Personally I think this is much more valuable to vendors looking to develop solutions themselves rather than the content management customer base. CMISbmeans that vendors can write code once to CMIS standard and it will allow CM functionality within any platform that supports the standard. And CMIS has already been shown to work with Alfresco and Documentum, thanks again Pie, at the AIIM conference. In addition to Alfresco and Documentum both IBM and Microsoft have also stated they will support the standard.
Why Build an ECM System? Because I Can.
I’m sure several of you out there still want to build your own CM functionality. Sure it’s fun to prove you can do it but let’s get down to business.
CM functionality that will require two developers, one primary and one backup. There’s two salaries, though my gut says more like three or four developers. You’ll also need to make sure that you can tie the functionality into the rest of your solution. Let’s say at all the integration points this take the equivalent of one half a person over the year. Of course developers can’t provide support. I’ll be a little more forgiving this this time and say 1 and a half resources to support. This means you now have four people supporting ECM functionality. And to make it easy, let’s say one resource (fully loaded) is $100,000. That’s $400,000 each year to support and maintain CM functionality.
Going down the integrated path, you need the support around the integration points. This is the same building it yourself as it is to integrate. But to be less optimistic, let’s say one full resource. Support, of the ECM, is handled by the vendor so no resources should be needed. So from a resource perspective we’re talking about $100,000. In my opinion, this will be less year two as your not maintaining the code line. You will have the partnership fees but what’s interesting is that this is often balanced by access to an existing customer base.
Learning Lessons the Hard Way
Five years ago I got asked to join an interesting project, to do of all things QA testing. I had no desire to do the work but the job was interesting in two fronts.
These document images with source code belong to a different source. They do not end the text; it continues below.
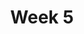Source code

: ---
title: Week 5
days:
  - date: 2025-09-22
    events:
      "**Lecture 11**{: .label .label-lec} [Introduction to Probability](https://ph142-ucb.github.io/fa25/src/lec/Ch09_Intro-probability.html) [(Recording)](https://kaf.berkeley.edu/media/t/1_79y9q7vp/354120542) ": 
        "Ch. 9"

  - date: 2025-09-24
    events:
      "**Lecture 12**{: .label .label-lec} [General Rules of Probability](https://ph142-ucb.github.io/fa25/src/lec/Lec-12_More-probability.pptx) [(Recording)](https://kaf.berkeley.edu/media/t/1_81jh0iss/354120542) ":
        "Ch. 10"
      "**Lab**{: .label .label-lab} Midterm 1 Review Session ":
      
  - date: 2025-09-26
    events:
      "**Lecture 13**{: .label .label-lec} [General Rules of Probability cont.](https://ph142-ucb.github.io/fa25/src/lec/Lec13_moreProbSlides.pdf)[(annotated slides)](https://ph142-ucb.github.io/fa25/src/lec/Lec13_moreProbNotes.pdf) [(supplemental)](https://ph142-ucb.github.io/fa25/src/lec/Lec13_SupplementalMatProbRules.pdf) [(Recording)](https://kaf.berkeley.edu/media/t/1_ai4ef67k/354120542)":
      "**Quiz 4**{: .label .label-quiz} Due 11:59pm [on Gradescope](https://www.gradescope.com/courses/833518)":
---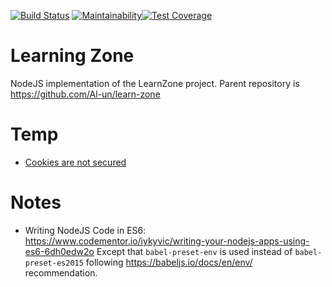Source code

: [![Build Status](https://travis-ci.com/Al-un/learn-zone-nodejs.svg?branch=master)](https://travis-ci.com/Al-un/learn-zone-nodejs)
[![Maintainability](https://api.codeclimate.com/v1/badges/b417fe74ebe4a8870cc8/maintainability)](https://codeclimate.com/github/Al-un/learn-zone-nodejs/maintainability)[![Test Coverage](https://api.codeclimate.com/v1/badges/b417fe74ebe4a8870cc8/test_coverage)](https://codeclimate.com/github/Al-un/learn-zone-nodejs/test_coverage)

# Learning Zone

NodeJS implementation of the LearnZone project. Parent repository is 
https://github.com/Al-un/learn-zone

# Temp

 - [Cookies are not secured](https://github.com/Al-un/learn-zone-nodejs/issues/3)

# Notes

 - Writing NodeJS Code in ES6: 
    https://www.codementor.io/iykyvic/writing-your-nodejs-apps-using-es6-6dh0edw2o
    Except that `babel-preset-env` is used instead of `babel-preset-es2015` following
    https://babeljs.io/docs/en/env/ recommendation.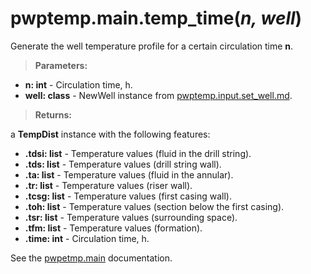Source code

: # pwptemp.main.temp_time(*n, well*) #

Generate the well temperature profile for a certain circulation time **n**.

> **Parameters:**
* **n: int** - Circulation time, h.
* **well: class** - NewWell instance from [pwptemp.input.set_well.md](https://github.com/pro-well-plan/pwptemp/blob/master/docs/pwptemp.input.set_well.md).

> **Returns:**

a **TempDist** instance with the following features:
* **.tdsi: list** - Temperature values (fluid in the drill string).
* **.tds: list** - Temperature values (drill string wall).
* **.ta: list** - Temperature values (fluid in the annular).
* **.tr: list** - Temperature values (riser wall).
* **.tcsg: list** - Temperature values (first casing wall).
* **.toh: list** - Temperature values (section below the first casing).
* **.tsr: list** - Temperature values (surrounding space).
* **.tfm: list** - Temperature values (formation).
* **.time: int** - Circulation time, h.

See the [pwpetmp.main](https://github.com/pro-well-plan/pwptemp/blob/master/docs/pwptemp.main.md) documentation.
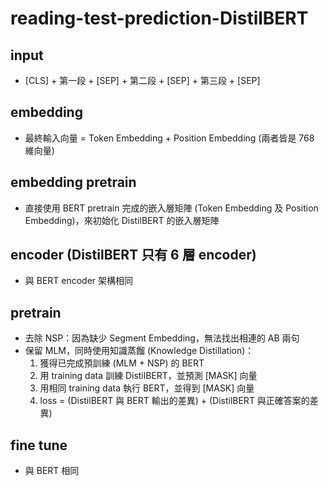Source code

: # reading-test-prediction-DistilBERT
## input
- [CLS] + 第一段 + [SEP] + 第二段 + [SEP] + 第三段 + [SEP]

## embedding
- 最終輸入向量 = Token Embedding + Position Embedding (兩者皆是 768 維向量)

## embedding pretrain
- 直接使用 BERT pretrain 完成的嵌入層矩陣 (Token Embedding 及 Position Embedding)，來初始化 DistilBERT 的嵌入層矩陣

## encoder (DistilBERT 只有 6 層 encoder)
- 與 BERT encoder 架構相同

## pretrain
- 去除 NSP：因為缺少 Segment Embedding，無法找出相連的 AB 兩句
- 保留 MLM，同時使用知識蒸餾 (Knowledge Distillation)：
    1. 獲得已完成預訓練 (MLM + NSP) 的 BERT
    2. 用 training data 訓練 DistilBERT，並預測 [MASK] 向量
    3. 用相同 training data 執行 BERT，並得到 [MASK] 向量
    4. loss = (DistilBERT 與 BERT 輸出的差異) + (DistilBERT 與正確答案的差異)

## fine tune
- 與 BERT 相同
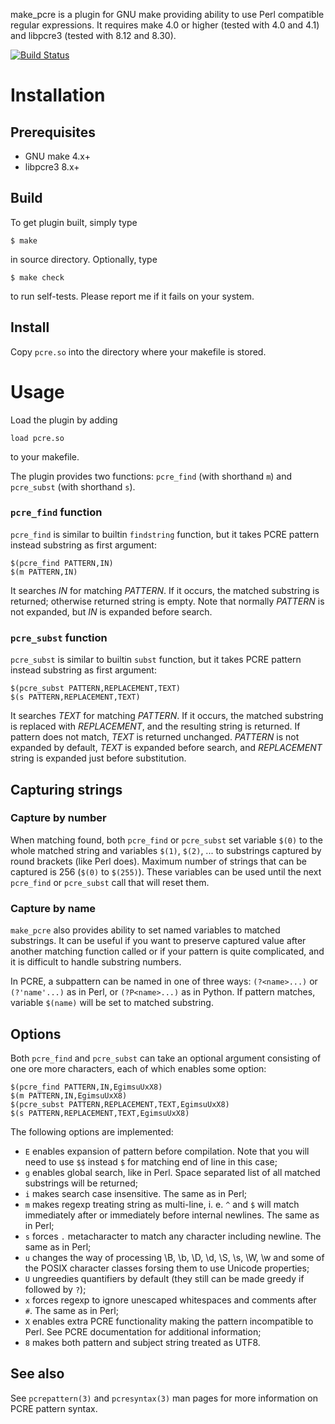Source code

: make\_pcre is a plugin for GNU make providing ability to use Perl compatible
regular expressions. It requires make 4.0 or higher (tested with 4.0 and 4.1)
and libpcre3 (tested with 8.12 and 8.30).

[![Build Status](https://travis-ci.org/mikhirev/make_pcre.svg)](https://travis-ci.org/mikhirev/make\_pcre)

Installation
============

Prerequisites
-------------

- GNU make 4.x+
- libpcre3 8.x+

Build
-----

To get plugin built, simply type

    $ make

in source directory. Optionally, type

    $ make check

to run self-tests. Please report me if it fails on your system.

Install
-------

Copy `pcre.so` into the directory where your makefile is stored.

Usage
=====

Load the plugin by adding

    load pcre.so

to your makefile.

The plugin provides two functions: `pcre_find` (with shorthand `m`)
and `pcre_subst` (with shorthand `s`).

### `pcre_find` function ###

`pcre_find` is similar to builtin `findstring` function, but it takes PCRE
pattern instead substring as first argument:

    $(pcre_find PATTERN,IN)
    $(m PATTERN,IN)

It searches *IN* for matching *PATTERN*. If it occurs, the matched substring is
returned; otherwise returned string is empty. Note that normally *PATTERN* is
not expanded, but *IN* is expanded before search.

### `pcre_subst` function ###

`pcre_subst` is similar to builtin `subst` function, but it takes PCRE pattern
instead substring as first argument:

    $(pcre_subst PATTERN,REPLACEMENT,TEXT)
    $(s PATTERN,REPLACEMENT,TEXT)

It searches *TEXT* for matching *PATTERN*. If it occurs, the matched substring
is replaced with *REPLACEMENT*, and the resulting string is returned. If pattern
does not match, *TEXT* is returned unchanged. *PATTERN* is not expanded by default,
*TEXT* is expanded before search, and *REPLACEMENT* string is expanded just before
substitution.

Capturing strings
-----------------

### Capture by number ###

When matching found, both `pcre_find` or `pcre_subst` set variable `$(0)`
to the whole matched string and variables `$(1)`, `$(2)`, ... to substrings
captured by round brackets (like Perl does). Maximum number of strings that can
be captured is 256 (`$(0)` to `$(255)`). These variables can be used until
the next `pcre_find` or `pcre_subst` call that will reset them.

### Capture by name ###

`make_pcre` also provides ability to set named variables to matched substrings.
It can be useful if you want to preserve captured value after another matching
function called or if your pattern is quite complicated, and it is difficult
to handle substring numbers.

In PCRE, a subpattern can be named in one of three ways: `(?<name>...)`
or `(?'name'...)` as in Perl, or `(?P<name>...)` as in Python. If pattern
matches, variable `$(name)` will be set to matched substring.

Options
-------

Both `pcre_find` and `pcre_subst` can take an optional argument consisting
of one ore more characters, each of which enables some option:

    $(pcre_find PATTERN,IN,EgimsuUxX8)
    $(m PATTERN,IN,EgimsuUxX8)
    $(pcre_subst PATTERN,REPLACEMENT,TEXT,EgimsuUxX8)
    $(s PATTERN,REPLACEMENT,TEXT,EgimsuUxX8)

The following options are implemented:

- `E` enables expansion of pattern before compilation. Note that you will need
  to use `$$` instead `$` for matching end of line in this case;
- `g` enables global search, like in Perl. Space separated list of all matched
  substrings will be returned;
- `i` makes search case insensitive. The same as in Perl;
- `m` makes regexp treating string as multi-line, i. e. `^` and `$` will match
  immediately after or immediately before internal newlines. The same
  as in Perl;
- `s` forces `.` metacharacter to match any character including newline.
  The same as in Perl;
- `u` changes the way of processing \B, \b, \D, \d, \S, \s, \W, \w and some
  of the POSIX character classes forsing them to use Unicode properties;
- `U` ungreedies quantifiers by default (they still can be made greedy
  if followed by `?`);
- `x` forces regexp to ignore unescaped whitespaces and comments after `#`.
  The same as in Perl;
- `X` enables extra PCRE functionality making the pattern incompatible to Perl.
  See PCRE documentation for additional information;
- `8` makes both pattern and subject string treated as UTF8.

See also
--------

See `pcrepattern(3)` and `pcresyntax(3)` man pages for more information
on PCRE pattern syntax.
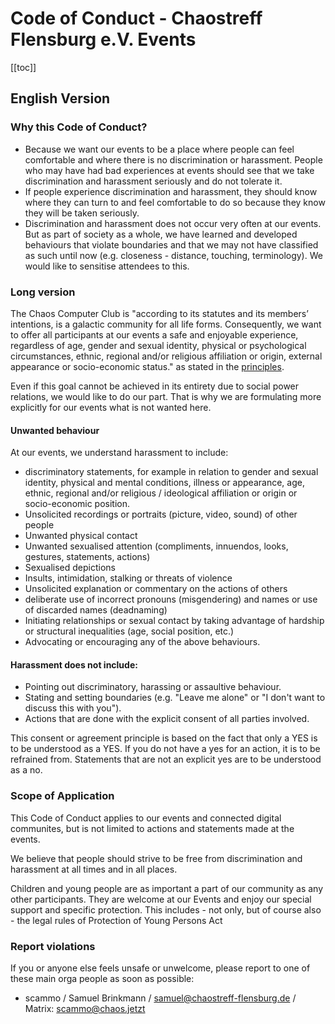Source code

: # Code of Conduct - Chaostreff Flensburg e.V. Events

[[toc]]

## English Version

### Why this Code of Conduct?
* Because we want our events to be a place where people can feel comfortable and where there is no discrimination or harassment. People who may have had bad experiences at events should see that we take discrimination and harassment seriously and do not tolerate it. 
* If people experience discrimination and harassment, they should know where they can turn to and feel comfortable to do so because they know they will be taken seriously. 
* Discrimination and harassment does not occur very often at our events. But as part of society as a whole, we have learned and developed behaviours that violate boundaries and that we may not have classified as such until now (e.g. closeness - distance, touching, terminology). We would like to sensitise attendees to this.

### Long version

The Chaos Computer Club is "according to its statutes and its members’ intentions, is a galactic community for all life forms. Consequently, we want to offer all participants at our events a safe and enjoyable experience, regardless of age, gender and sexual identity, physical or psychological circumstances, ethnic, regional and/or religious affiliation or origin, external appearance or socio-economic status." as stated in the [principles](https://help.ccc.de/principles.en.html).

Even if this goal cannot be achieved in its entirety due to social power relations, we would like to do our part. That is why we are formulating more explicitly for our events what is not wanted here.

#### Unwanted behaviour

At our events, we understand harassment to include:

* discriminatory statements, for example in relation to gender and sexual identity, physical and mental conditions, illness or appearance, age, ethnic, regional and/or religious / ideological affiliation or origin or socio-economic position.
* Unsolicited recordings or portraits (picture, video, sound) of other people
* Unwanted physical contact
* Unwanted sexualised attention (compliments, innuendos, looks, gestures, statements, actions)
* Sexualised depictions
* Insults, intimidation, stalking or threats of violence
* Unsolicited explanation or commentary on the actions of others
* deliberate use of incorrect pronouns (misgendering) and names or use of discarded names (deadnaming)
* Initiating relationships or sexual contact by taking advantage of hardship or structural inequalities (age, social position, etc.)
* Advocating or encouraging any of the above behaviours.

#### Harassment does not include:
* Pointing out discriminatory, harassing or assaultive behaviour.
* Stating and setting boundaries (e.g. "Leave me alone" or "I don't want to discuss this with you").
* Actions that are done with the explicit consent of all parties involved.

This consent or agreement principle is based on the fact that only a YES is to be understood as a YES. If you do not have a yes for an action, it is to be refrained from. Statements that are not an explicit yes are to be understood as a no.

### Scope of Application

This Code of Conduct applies to our events and connected digital communites, but is not limited to actions and statements made at the events.

We believe that people should strive to be free from discrimination and harassment at all times and in all places.

Children and young people are as important a part of our community as any other participants. They are welcome at our Events and enjoy our special support and specific protection. This includes - not only, but of course also - the legal rules of Protection of Young Persons Act

### Report violations

If you or anyone else feels unsafe or unwelcome, please report to one of these main orga people as soon as possible:

* scammo / Samuel Brinkmann / samuel@chaostreff-flensburg.de / Matrix: scammo@chaos.jetzt
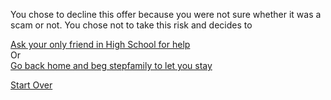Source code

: You chose to decline this offer because you were not sure whether it was a scam or not. You chose not to take this risk and decides to

[Ask your only friend in High School for help](friend.md)  
Or  
[Go back home and beg stepfamily to let you stay](step-family)

[Start Over](../kicked-out.md)
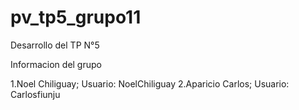 # pv_tp5_grupo11
Desarrollo del TP N°5

Informacion del grupo

1.Noel Chiliguay; Usuario: NoelChiliguay
2.Aparicio Carlos; Usuario: Carlosfiunju

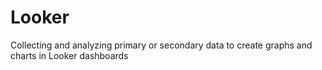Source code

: # Looker
Collecting and analyzing primary or secondary data to create graphs and charts in Looker dashboards
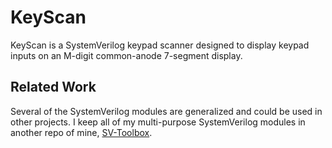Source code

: # KeyScan

KeyScan is a SystemVerilog keypad scanner designed to display keypad inputs
on an M-digit common-anode 7-segment display.

## Related Work

Several of the SystemVerilog modules are generalized and could be used in other projects. I keep all of my multi-purpose SystemVerilog modules in another repo of mine, [SV-Toolbox](https://github.com/onesmallskipforman/SV-Toolbox).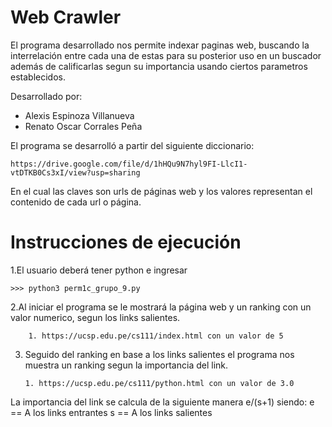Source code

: # Web Crawler
El programa desarrollado nos permite indexar paginas web, buscando la interrelación entre cada una de estas para su posterior uso en un buscador además de calificarlas segun su importancia usando ciertos parametros establecidos.

Desarrollado por:
- Alexis Espinoza Villanueva
- Renato Oscar Corrales Peña

El programa se desarrolló a partir del siguiente diccionario:

    https://drive.google.com/file/d/1hHQu9N7hyl9FI-LlcI1-vtDTKB0Cs3xI/view?usp=sharing
    
En el cual las claves son urls de páginas web y los valores representan el contenido de cada url o página.

# Instrucciones de ejecución
1.El usuario deberá tener python e ingresar

    >>> python3 perm1c_grupo_9.py
    
2.Al iniciar el programa se le mostrará la página web y un ranking con un valor numerico, segun los links salientes.
  
        1. https://ucsp.edu.pe/cs111/index.html con un valor de 5
    
3. Seguido del ranking en base a los links salientes el programa nos muestra un ranking segun la importancia del link.
 
       1. https://ucsp.edu.pe/cs111/python.html con un valor de 3.0
    
La importancia del link se calcula de la siguiente manera e/(s+1) siendo:
e == A los links entrantes
s == A los links salientes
For one I got to work in in a major metropolitan (protect the name) but the really interesting part was I was there to help validate a new custom ECM solution. My friend knew I had been in ECM for years and he knew what was being built would not scale. My job? To help prove it.
It ended up that being in QA was the right place. So in between my test scenarios for this button does that, I added a few of my own. “What happens if I load a bunch of documents?” (Emulating real world capacity.) “What happens if a lot of people try to write their files at once?” (Like the 5:00 peak.) And as would be expected most failed, some were fixed except one.
I had discovered one hole in the system that I could not even replicate myself. In the end I think it happened because someone else was testing the same area I was and we overlapped. It was a serious problem which was ignored. It was only rediscovered after one month into production (and I was long gone). Interestingly enough this failure ended up in the ultimate removal of the application. The costs? Three years of development hours and an ultimate delay of the release by one year.
It Just Makes Cents (and Dollars)
Not only will building on existing platform save you development dollars but it can also get you to the finish line first. CMS has it’s lessons to be learned, so why learn them the hard way. Also it is INEVITABLE that at some point you will be asked to integrate with an existing platform, so why not do it first? You can choose to imbed an open source platform, partner with an existing tier one vendor, or follow an existing standard. In the end you’ll be saving time and money.
Still need more reasons? If one of your developers recommended building an RDBMS from scratch, what would your response be?